After the fun and games beginning, I look for good articles in the online versions of the New York Times, the BBC World Service, the Guardian (UK), and the Washington Post. If I have time I look at the news sites of Radio Free Europe/Radio Liberty, Asia Times, The Economist, and the headlines at Google and Yahoo! news.

I usually check my 3 e-mail accounts and the site of a Yahoo! Group to which a few dozen of my former students belong. (I really enjoy keeping in touch with them and finding out where they have gone and what they've done.) I also now plan to spend a few minutes adding a blog entry here.

If I have lots of extra time, I go to my del.icio.us page which contains 70 more saved links, like Overheard in New York, Boing Boing, NOTPRON (the hardest riddle available on the Internet), Snopes.com, Post Secret, Numb3rs Blog, Gullible.info, and Guy Kawasaki's blog, Signum sine tinnitu. That doesn't usually happen until late in the day or early in the evening. And I usually only read a few of those at one sitting.





Should you follow my example? If you're teaching, you probably don't have time to do as much. (For instance, in retirement, I've cut my commuting time from 10 hours a week to none.) When I was teaching, my circuit was pretty much limited to reading news headlines and occasional articles at the New York Times, the BBC, and the Washington Post or researching specific topics.

I do think you ought to carve out a bit of time at least every couple days to take a look at sites you find valuable. And of course, you should share the good stuff with the rest of us.

You can send a note to the AP Government and Politics Electronic Discussion Group or you can share here at this blog and/or the "Teaching Comparative Government" online discussion site.

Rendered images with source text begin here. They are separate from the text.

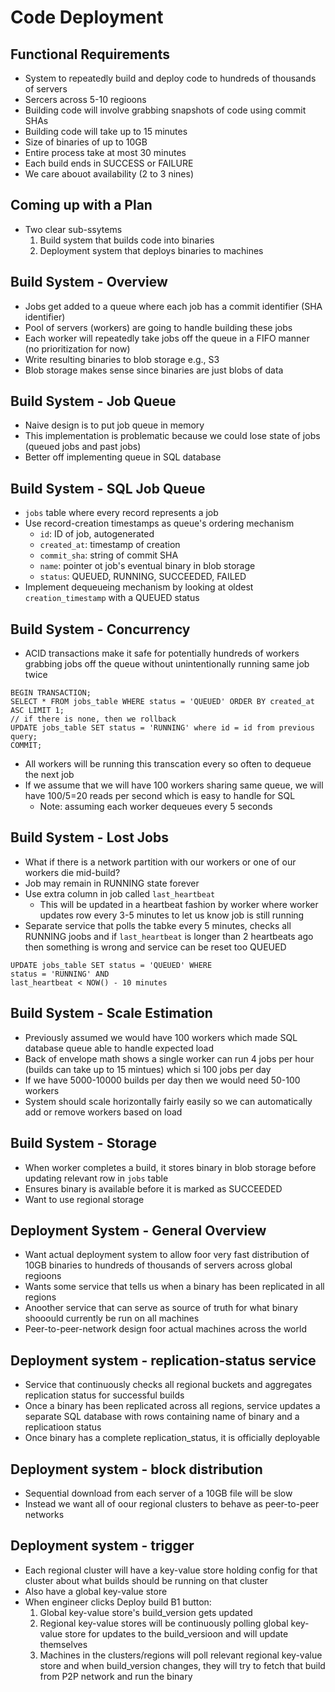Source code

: # Code Deployment

## Functional Requirements

- System to repeatedly build and deploy code to hundreds of thousands of servers
- Sercers across 5-10 regioons
- Building code will involve grabbing snapshots of code using commit SHAs
- Building code will take up to 15 minutes
- Size of binaries of up to 10GB
- Entire process take at most 30 minutes
- Each build ends in SUCCESS or FAILURE
- We care abouot availability (2 to 3 nines)

## Coming up with a Plan

- Two clear sub-ssytems
    1. Build system that builds code into binaries
    2. Deployment system that deploys binaries to machines

## Build System - Overview

- Jobs get added to a queue where each job has a commit identifier (SHA identifier)
- Pool of servers (workers) are going to handle building these jobs
- Each worker will repeatedly take jobs off the queue in a FIFO manner (no prioritization for now)
- Write resulting binaries to blob storage e.g., S3
- Blob storage makes sense since binaries are just blobs of data

## Build System - Job Queue

- Naive design is to put job queue in memory
- This implementation is problematic because we could lose state of jobs (queued jobs and past jobs)
- Better off implementing queue in SQL database

## Build System - SQL Job Queue

- `jobs` table where every record represents a job
- Use record-creation timestamps as queue's ordering mechanism
    * `id`: ID of job, autogenerated
    * `created_at`: timestamp of creation
    * `commit_sha`: string of commit SHA
    * `name`: pointer ot job's eventual binary in blob storage
    * `status`: QUEUED, RUNNING, SUCCEEDED, FAILED
- Implement dequeueing mechanism by looking at oldest `creation_timestamp` with a QUEUED status

## Build System - Concurrency

- ACID transactions make it safe for potentially hundreds of workers grabbing jobs off the queue without unintentionally running same job twice
```
BEGIN TRANSACTION;
SELECT * FROM jobs_table WHERE status = 'QUEUED' ORDER BY created_at ASC LIMIT 1;
// if there is none, then we rollback
UPDATE jobs_table SET status = 'RUNNING' where id = id from previous query;
COMMIT;
```
- All workers will be running this transcation every so often to dequeue the next job
- If we assume that we will have 100 workers sharing same queue, we will have 100/5=20 reads per second which is easy to handle for SQL
    * Note: assuming each worker dequeues every 5 seconds

## Build System - Lost Jobs

- What if there is a network partition with our workers or one of our workers die mid-build?
- Job may remain in RUNNING state forever
- Use extra column in job called `last_heartbeat`
    * This will be updated in a heartbeat fashion by worker where worker updates row every 3-5 minutes to let us know job is still running
- Separate service that polls the tabke every 5 minutes, checks all RUNNING joobs and if `last_heartbeat` is longer than 2 heartbeats ago then something is wrong and service can be reset too QUEUED
```
UPDATE jobs_table SET status = 'QUEUED' WHERE
status = 'RUNNING' AND
last_heartbeat < NOW() - 10 minutes
```

## Build System - Scale Estimation

- Previously assumed we would have 100 workers which made SQL database queue able to handle expected load
- Back of envelope math shows a single worker can run 4 jobs per hour (builds can take up to 15 mintues) which si 100 jobs per day
- If we have 5000-10000 builds per day then we would need 50-100 workers
- System should scale horizontally fairly easily so we can automatically add or remove workers based on load

## Build System - Storage

- When worker completes a build, it stores binary in blob storage before updating relevant row in `jobs` table
- Ensures binary is available before it is marked as SUCCEEDED
- Want to use regional storage

## Deployment System - General Overview

- Want actual deployment system to allow foor very fast distribution of 10GB binaries to hundreds of thousands of servers across global regioons
- Wants some service that tells us when a binary has been replicated in all regions
- Anoother service that can serve as source of truth for what binary shooould currently be run on all machines
- Peer-to-peer-network design foor actual machines across the world

## Deployment system - replication-status service

- Service that continuously checks all regional buckets and aggregates replication status for successful builds
- Once a binary has been replicated across all regions, service updates a separate SQL database with rows containing name of binary and a replicatioon status
- Once binary has a complete replication_status, it is officially deployable

## Deployment system - block distribution

- Sequential download from each server of a 10GB file will be slow
- Instead we want all of oour regional clusters to behave as peer-to-peer networks

## Deployment system - trigger

- Each regional cluster will have a key-value store holding config for that cluster about what builds should be running on that cluster
- Also have a global key-value store
- When engineer clicks Deploy build B1 button:
    1. Global key-value store's build_version gets updated
    2. Regional key-value stores will be continuously polling global key-value store for updates to the build_versioon and will update themselves
    3. Machines in the clusters/regions will poll relevant regional key-value store and when build_version changes, they will try to fetch that build from P2P network and run the binary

If you find something valuable and/or interesting somewhere (even things not on the Web), you can contribute in several ways:

  • use the comment option here to add something to a blog entry
  • join the blog (ask me how, and I'll invite you) and create your own entries
  • create a new topic or add to an existing one on the discussion site
  • send me a note about your discovery, and I'll add it to the blog and/or the discussion site


I'm still convinced that the more we share, the more we can help each other. And we all deserve the help.